I don’t doubt Esau’s weariness or intense hunger. While not the most satisfying choice to him at the time, he could have refused Jacob’s deal and sought other alternatives. Why such a rash and foolish decision to satisfy his immediate hunger?

Desire by itself is not bad or sinful. Imagine never experiencing hunger or desiring tasty food. While that might be great for weight control, it could have fatal consequences. We need food to survive, and our hunger keeps us pursuing needed nourishment.

However, when we seek the immediate satisfaction of a desire, it most often results in foolish choices. Esau’s decision to sell his birthright was reckless; he put the need of the moment above all other considerations. Like Esau, it’s tempting to believe our desires must be satisfied right away. Such a frame of mind frequently leads to sin and unwelcome consequences.

Proverbs 16:26 says, “A worker’s appetite works for him; / his mouth urges him on.” The desire to eat makes us get up in the morning and go to work. Our hunger pushes us forward; it’s a good thing, part of God’s plan for us. This is true even when the Lord makes us wait (as He often does).

Is this not also true for the other things we desire in this life? I have discovered from experience that when God makes me wait, the answer He brings is much better than what I could have obtained by rushing ahead of Him. It’s the anticipation of the good that the Lord has for us in this life that motivates us to wait for it, or work for it in the way He desires.

Like Esau, we get in trouble when we run ahead of the Lord’s provision and demand immediate gratification for our desires. Sometimes the Lord makes us wait a very long while He fulfills other purposes in our lives, but in the end, we will find that He rewards our patience.

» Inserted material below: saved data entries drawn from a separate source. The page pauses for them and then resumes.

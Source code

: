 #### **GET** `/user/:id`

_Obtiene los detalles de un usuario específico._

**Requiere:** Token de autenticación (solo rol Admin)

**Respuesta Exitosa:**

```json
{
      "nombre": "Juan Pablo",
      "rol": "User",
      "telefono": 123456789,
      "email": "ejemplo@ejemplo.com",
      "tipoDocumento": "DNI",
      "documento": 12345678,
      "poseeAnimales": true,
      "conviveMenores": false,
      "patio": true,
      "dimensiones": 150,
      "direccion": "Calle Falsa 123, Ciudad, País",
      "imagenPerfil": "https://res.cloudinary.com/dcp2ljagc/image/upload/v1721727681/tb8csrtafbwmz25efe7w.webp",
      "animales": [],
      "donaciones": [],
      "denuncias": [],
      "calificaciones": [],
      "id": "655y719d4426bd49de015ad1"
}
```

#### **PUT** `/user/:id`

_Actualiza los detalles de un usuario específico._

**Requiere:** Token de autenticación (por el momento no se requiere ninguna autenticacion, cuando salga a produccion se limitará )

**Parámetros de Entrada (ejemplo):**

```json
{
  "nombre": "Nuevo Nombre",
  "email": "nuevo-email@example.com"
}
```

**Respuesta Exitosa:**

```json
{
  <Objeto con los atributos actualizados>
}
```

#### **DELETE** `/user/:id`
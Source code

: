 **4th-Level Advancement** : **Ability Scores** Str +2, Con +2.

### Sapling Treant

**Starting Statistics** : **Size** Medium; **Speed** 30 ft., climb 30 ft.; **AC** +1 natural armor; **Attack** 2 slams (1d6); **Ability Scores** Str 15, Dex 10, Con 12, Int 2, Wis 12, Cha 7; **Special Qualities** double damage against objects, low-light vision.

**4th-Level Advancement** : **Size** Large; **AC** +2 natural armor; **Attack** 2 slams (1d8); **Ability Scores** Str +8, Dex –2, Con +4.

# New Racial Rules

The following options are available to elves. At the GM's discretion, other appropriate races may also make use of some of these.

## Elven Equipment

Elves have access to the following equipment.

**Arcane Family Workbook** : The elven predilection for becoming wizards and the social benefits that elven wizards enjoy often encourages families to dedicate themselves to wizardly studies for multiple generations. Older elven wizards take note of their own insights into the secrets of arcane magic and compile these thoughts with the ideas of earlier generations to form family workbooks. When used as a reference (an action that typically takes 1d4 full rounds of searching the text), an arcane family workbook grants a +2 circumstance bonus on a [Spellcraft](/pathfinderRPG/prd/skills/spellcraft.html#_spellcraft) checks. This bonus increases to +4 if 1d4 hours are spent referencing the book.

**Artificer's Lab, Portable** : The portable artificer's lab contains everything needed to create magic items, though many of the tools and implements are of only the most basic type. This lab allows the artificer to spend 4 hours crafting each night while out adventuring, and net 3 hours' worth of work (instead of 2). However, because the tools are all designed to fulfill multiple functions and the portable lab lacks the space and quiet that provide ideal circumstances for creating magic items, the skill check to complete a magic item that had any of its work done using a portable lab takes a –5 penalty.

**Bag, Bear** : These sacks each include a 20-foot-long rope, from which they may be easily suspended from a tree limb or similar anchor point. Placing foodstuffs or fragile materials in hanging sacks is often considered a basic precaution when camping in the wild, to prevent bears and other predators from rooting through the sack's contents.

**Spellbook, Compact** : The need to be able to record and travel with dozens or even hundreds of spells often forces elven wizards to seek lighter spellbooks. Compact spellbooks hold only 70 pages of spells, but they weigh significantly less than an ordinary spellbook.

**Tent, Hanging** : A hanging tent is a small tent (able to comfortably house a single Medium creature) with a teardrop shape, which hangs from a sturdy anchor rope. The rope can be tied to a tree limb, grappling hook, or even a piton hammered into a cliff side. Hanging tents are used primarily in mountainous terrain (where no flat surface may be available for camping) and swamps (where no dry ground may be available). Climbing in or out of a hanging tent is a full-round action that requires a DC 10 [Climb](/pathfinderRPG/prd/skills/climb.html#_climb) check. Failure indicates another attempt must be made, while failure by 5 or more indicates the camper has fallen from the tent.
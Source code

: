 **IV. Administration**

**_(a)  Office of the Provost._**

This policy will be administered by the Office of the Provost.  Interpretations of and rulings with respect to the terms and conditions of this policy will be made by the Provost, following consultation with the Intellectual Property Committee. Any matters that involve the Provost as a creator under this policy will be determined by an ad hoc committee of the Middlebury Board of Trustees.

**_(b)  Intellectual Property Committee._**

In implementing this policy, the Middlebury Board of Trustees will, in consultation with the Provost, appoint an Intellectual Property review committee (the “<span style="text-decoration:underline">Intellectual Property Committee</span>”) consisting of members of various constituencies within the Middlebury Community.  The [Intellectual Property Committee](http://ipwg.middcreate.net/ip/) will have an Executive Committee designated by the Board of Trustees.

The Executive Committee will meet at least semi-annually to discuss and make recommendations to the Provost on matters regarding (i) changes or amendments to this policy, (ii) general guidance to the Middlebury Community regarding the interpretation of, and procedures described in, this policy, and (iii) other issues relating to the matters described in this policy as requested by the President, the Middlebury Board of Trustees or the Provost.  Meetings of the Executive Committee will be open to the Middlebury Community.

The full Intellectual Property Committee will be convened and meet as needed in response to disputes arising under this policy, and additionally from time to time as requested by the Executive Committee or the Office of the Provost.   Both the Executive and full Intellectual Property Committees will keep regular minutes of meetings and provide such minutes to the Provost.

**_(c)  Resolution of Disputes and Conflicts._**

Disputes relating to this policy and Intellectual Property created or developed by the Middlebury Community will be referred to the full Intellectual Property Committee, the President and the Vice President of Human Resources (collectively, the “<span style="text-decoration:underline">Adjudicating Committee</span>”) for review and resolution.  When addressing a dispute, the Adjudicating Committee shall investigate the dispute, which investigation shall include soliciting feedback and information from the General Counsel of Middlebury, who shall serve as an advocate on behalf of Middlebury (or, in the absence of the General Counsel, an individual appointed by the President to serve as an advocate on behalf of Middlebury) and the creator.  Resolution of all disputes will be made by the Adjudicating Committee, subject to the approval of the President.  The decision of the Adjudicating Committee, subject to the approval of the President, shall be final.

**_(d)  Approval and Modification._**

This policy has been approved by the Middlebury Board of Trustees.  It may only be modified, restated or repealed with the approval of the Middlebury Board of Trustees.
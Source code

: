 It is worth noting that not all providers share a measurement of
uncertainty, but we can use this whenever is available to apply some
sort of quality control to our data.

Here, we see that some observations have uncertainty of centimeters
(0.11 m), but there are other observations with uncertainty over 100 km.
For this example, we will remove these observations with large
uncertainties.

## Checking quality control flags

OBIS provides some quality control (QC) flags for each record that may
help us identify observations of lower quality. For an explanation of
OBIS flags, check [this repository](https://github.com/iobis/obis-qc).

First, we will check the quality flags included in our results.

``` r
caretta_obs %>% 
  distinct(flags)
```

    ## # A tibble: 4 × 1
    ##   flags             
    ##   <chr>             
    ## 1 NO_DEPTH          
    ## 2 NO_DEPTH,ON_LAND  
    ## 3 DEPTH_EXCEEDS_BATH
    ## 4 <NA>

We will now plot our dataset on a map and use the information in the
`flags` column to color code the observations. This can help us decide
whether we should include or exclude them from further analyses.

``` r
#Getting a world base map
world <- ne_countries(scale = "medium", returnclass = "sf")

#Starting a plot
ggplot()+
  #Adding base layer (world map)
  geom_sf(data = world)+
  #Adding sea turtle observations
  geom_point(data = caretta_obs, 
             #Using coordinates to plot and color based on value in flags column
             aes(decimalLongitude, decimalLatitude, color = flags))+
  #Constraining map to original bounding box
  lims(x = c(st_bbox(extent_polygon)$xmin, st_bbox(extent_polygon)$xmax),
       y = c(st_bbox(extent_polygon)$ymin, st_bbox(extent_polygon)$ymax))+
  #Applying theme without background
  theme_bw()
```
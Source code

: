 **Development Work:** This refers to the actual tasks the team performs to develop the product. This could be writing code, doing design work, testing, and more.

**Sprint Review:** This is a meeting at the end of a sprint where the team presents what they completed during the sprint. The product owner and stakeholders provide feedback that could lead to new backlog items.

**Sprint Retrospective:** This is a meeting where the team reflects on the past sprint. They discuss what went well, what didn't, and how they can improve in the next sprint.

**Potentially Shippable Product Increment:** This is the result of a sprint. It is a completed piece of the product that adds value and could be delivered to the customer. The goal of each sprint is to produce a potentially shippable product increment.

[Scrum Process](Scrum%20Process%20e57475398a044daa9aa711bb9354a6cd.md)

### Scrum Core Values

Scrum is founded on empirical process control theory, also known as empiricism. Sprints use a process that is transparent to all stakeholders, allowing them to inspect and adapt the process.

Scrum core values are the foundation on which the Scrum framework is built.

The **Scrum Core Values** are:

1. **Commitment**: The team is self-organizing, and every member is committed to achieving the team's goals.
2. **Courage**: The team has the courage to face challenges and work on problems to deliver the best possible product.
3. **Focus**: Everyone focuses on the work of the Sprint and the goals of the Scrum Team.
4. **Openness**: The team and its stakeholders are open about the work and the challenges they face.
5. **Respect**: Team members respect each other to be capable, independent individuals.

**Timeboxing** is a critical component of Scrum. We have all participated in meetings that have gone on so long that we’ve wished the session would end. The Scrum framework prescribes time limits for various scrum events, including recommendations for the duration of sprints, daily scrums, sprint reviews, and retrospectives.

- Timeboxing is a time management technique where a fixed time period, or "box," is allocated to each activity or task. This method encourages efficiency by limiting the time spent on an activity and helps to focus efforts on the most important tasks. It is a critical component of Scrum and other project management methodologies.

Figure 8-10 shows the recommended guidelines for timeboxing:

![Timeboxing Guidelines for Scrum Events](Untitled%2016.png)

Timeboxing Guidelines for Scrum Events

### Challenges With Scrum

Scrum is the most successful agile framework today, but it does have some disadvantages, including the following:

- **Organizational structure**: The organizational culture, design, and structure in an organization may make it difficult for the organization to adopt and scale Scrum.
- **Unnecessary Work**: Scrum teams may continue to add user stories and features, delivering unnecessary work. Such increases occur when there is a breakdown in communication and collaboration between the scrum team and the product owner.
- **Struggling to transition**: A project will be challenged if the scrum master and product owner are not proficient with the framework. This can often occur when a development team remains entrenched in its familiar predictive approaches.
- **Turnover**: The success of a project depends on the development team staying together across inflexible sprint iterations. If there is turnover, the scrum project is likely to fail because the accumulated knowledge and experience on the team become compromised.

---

  1. The Danger of Ignoring Eternity

In 1984, Twila Paris wrote a song titled “Forever Eyes.” The words to this song describe the perspective Esau lacked. The lyrics contrast living for the moment versus eyes that see beyond the present into eternity. The song emphasizes our need to see beyond what’s currently right in front to things with eternal values.

Second Corinthians 4:17-18 says,

“For this light momentary affliction is preparing for us an eternal weight of glory beyond all comparison, as we look not to the things that are seen but to the things that are unseen. For the things that are seen are transient, but the things that are unseen are eternal.”

Esau valued the fleeting realities of this life over eternal values. As a result, despite his later acquisition of great wealth and power, we regard him as a failure, one deemed “godless” by the writer of Hebrews.

Esau epitomizes those who live with a one-world perspective. He made decisions based solely on what he could see. The great promises God made to Esau’s grandfather Abraham represented something in the distant future with no real meaning to him. Like many today, he lived with no thought of eternity.

We do not know what Abraham might have taught his descendants regarding eternity or the future resurrection. Hebrews 11:13-19 tells us that the patriarch believed in both God’s ability to raise the dead and in a “city” beyond this life. Abraham possessed an eternal perspective; he saw far beyond the need of the moment. Hebrews 11:16 says that he desired “a better country, a heavenly one.” We can safely assume that he passed this vision of the future, of eternity, on to Isaac and possibly to Jacob and Esau as well, who would have been teenagers when Abraham died.

Throughout the New Testament, the apostles point believers to our “blessed hope” of the return of Jesus for His church (see Titus 2:11-13). At the end of the book of Revelation, we also have a wondrous promise of a glorious eternity where there will be no more suffering, death, or tears (Rev. 21:4).

As we face the challenges of life, we must never lose sight of the thrilling hope ahead for us that begins with Jesus’ appearing. That’s when He will take us to the place He is preparing for us (John 14:2-3). That is the substance of the “blessed hope” of the gospel!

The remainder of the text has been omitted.